みんな…私と同じような映像を見せられていたのだ。自分が危険な目に合う、恐ろしい映像を。
- chapter05 〜キオクのウタ〜 (非)日常編 ( No.214 )
- 日時: 2014/02/04 18:27
- 名前: ランスロット ◆/.5aaSlLPY (ID: lqhOUyMm)
そんな中、みんなの話を聞いて何かを考えていた神崎くんがこう切り出す。
「そっか…。その映像…共通点があるな」
「どういうこと?」
「ほら、映像の中の俺達はみんな『誰かに』襲われて、『自分が瀕死』になっていたんだろ?」
「そういえばそうだ!でも…どうしてそんなことが…?」
「……多分……この映像の出来事は……全部近い時期に行われてる……そう思う……」
「それによォ…。映像に映っていた奴ら、みーんなデータベースに載っていた奴らばかりだったぜェ?あれは…えっと、恐らく『77期生』のメンツだッたな」
———みんなの意見を合わせると…。みんなが見た映像の中には、『瀕死の状態の私達』、それから『自分達を襲っている77期生』が映っていた。秦野くんの言うとおり、一連の出来事は『ほぼ同じ時期』に起こったことと考えていいだろう。

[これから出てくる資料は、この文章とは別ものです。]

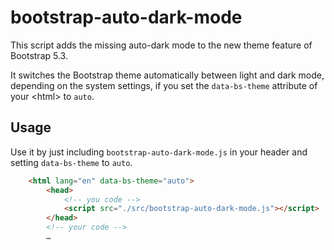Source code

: # bootstrap-auto-dark-mode

This script adds the missing auto-dark mode to the new theme feature of Bootstrap 5.3.

It switches the Bootstrap theme automatically between light and dark mode, depending on the system settings, if you set the `data-bs-theme` attribute of your &lt;html> to `auto`.

## Usage

Use it by just including `bootstrap-auto-dark-mode.js` in your header and setting `data-bs-theme` to `auto`.

```html
    <html lang="en" data-bs-theme="auto">
        <head>
            <!-- you code -->
            <script src="./src/bootstrap-auto-dark-mode.js"></script>
        </head>
        <!-- your code -->
        …
```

…でも、あれが本当だったら…。今いる私達は何者なのかしら。どうやらみんなも同じことを思っていたらしい。
「ねぇ、じゃあ今の僕達何なんだろう。怪我もないし、ピンピンしてるよね…」
「…まさか…私たちも冥雅くんと一緒で…あの映像で死んで、絶望で生き返ったのかなぁ…」
「そう…かもしれない…。そうじゃなきゃ…記憶の説明もつかないし…」
…自分も『絶望』で生き返った存在。冥雅くんと同じような存在なのかもしれない。それしかなかった。私達が行き着く答えは……、そこしかなかったのだ。
———しかし、偶然にも現れた『執事』は、それを否定しにかかる。
「違います」
「モニャン!話聞いてたの…?」
「はい。貴方様がたは…絶対に、絶望で生き返るなどという恐ろしい実験には参加されていません。
…大丈夫、本人様です。貴方様がたは貴方様がたです」
「で、でも…」
「確証はどこにもありません。しかし…気付いているはずです。貴方様がたと、冥雅様との『決定的な違い』を…。それを、信じてください」
「『決定的な違い』…」
確証はない。だけれど、彼の目は真剣そのものだった。嘘など———ついて、いなかった。
私達と冥雅くんとの決定的な違い———『学園生活の空いた記憶に、違和感があるかないか』という違い、か…。
でも、私もそう思っていた。自分達が絶望にかかっていたのなら、その記憶さえもまっさらになっているはずなのだ。
そして……『彼』は、私達にこう言ってのけるのだった。
『大丈夫です。神谷様達は…必ずや、私が救い出してみせます』
———そう言った一瞬の出来事だった。私には…モニャンがいつも通りの猫の姿には見えなかった。
私と同じ、髪をした…執事服の男性……そんな風に見えたのだった。